What the task asks
Look through the data below. Collect every line where the word "database" occurs.

Available data
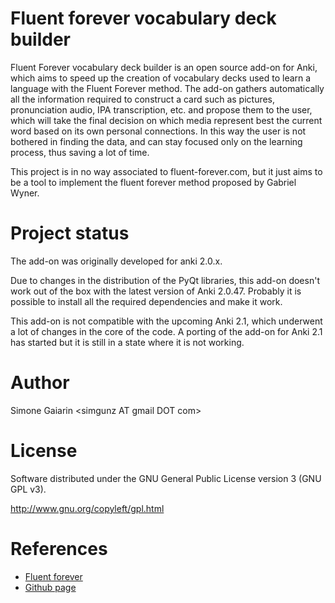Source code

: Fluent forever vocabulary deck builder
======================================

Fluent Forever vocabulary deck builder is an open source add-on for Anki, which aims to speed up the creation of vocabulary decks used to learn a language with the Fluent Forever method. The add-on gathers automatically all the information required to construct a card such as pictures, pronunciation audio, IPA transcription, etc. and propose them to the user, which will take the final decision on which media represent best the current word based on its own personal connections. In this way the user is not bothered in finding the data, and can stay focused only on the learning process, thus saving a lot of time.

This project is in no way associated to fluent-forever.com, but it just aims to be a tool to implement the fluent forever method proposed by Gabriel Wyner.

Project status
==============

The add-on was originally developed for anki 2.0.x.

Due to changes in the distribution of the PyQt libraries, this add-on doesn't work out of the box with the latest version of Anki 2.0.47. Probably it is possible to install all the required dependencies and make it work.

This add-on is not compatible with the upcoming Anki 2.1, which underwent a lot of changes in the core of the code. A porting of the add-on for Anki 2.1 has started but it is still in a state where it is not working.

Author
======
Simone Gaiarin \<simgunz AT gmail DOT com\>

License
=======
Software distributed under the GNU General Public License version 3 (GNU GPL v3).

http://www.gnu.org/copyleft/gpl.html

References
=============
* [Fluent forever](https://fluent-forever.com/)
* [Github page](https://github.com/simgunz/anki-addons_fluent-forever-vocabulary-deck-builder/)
---
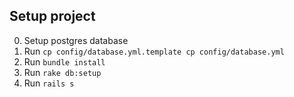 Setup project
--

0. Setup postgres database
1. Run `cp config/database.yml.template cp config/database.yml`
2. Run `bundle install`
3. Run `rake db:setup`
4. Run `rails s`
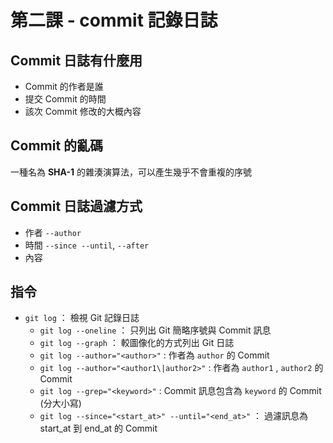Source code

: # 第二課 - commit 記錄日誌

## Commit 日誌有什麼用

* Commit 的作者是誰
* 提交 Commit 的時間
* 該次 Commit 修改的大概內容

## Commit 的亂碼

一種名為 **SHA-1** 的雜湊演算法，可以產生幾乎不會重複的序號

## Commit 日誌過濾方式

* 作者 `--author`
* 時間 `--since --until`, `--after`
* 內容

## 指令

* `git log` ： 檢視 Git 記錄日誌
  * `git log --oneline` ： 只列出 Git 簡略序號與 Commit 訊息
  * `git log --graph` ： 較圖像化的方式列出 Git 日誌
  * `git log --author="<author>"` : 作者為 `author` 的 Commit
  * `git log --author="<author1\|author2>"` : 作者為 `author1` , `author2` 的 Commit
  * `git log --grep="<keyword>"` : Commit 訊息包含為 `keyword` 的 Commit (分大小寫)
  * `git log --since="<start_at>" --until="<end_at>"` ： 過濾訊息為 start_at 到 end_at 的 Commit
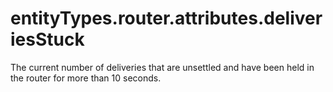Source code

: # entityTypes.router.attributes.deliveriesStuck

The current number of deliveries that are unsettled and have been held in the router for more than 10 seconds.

Answer to the problem
0. Setup postgres database
1. Run `cp config/database.yml.template cp config/database.yml`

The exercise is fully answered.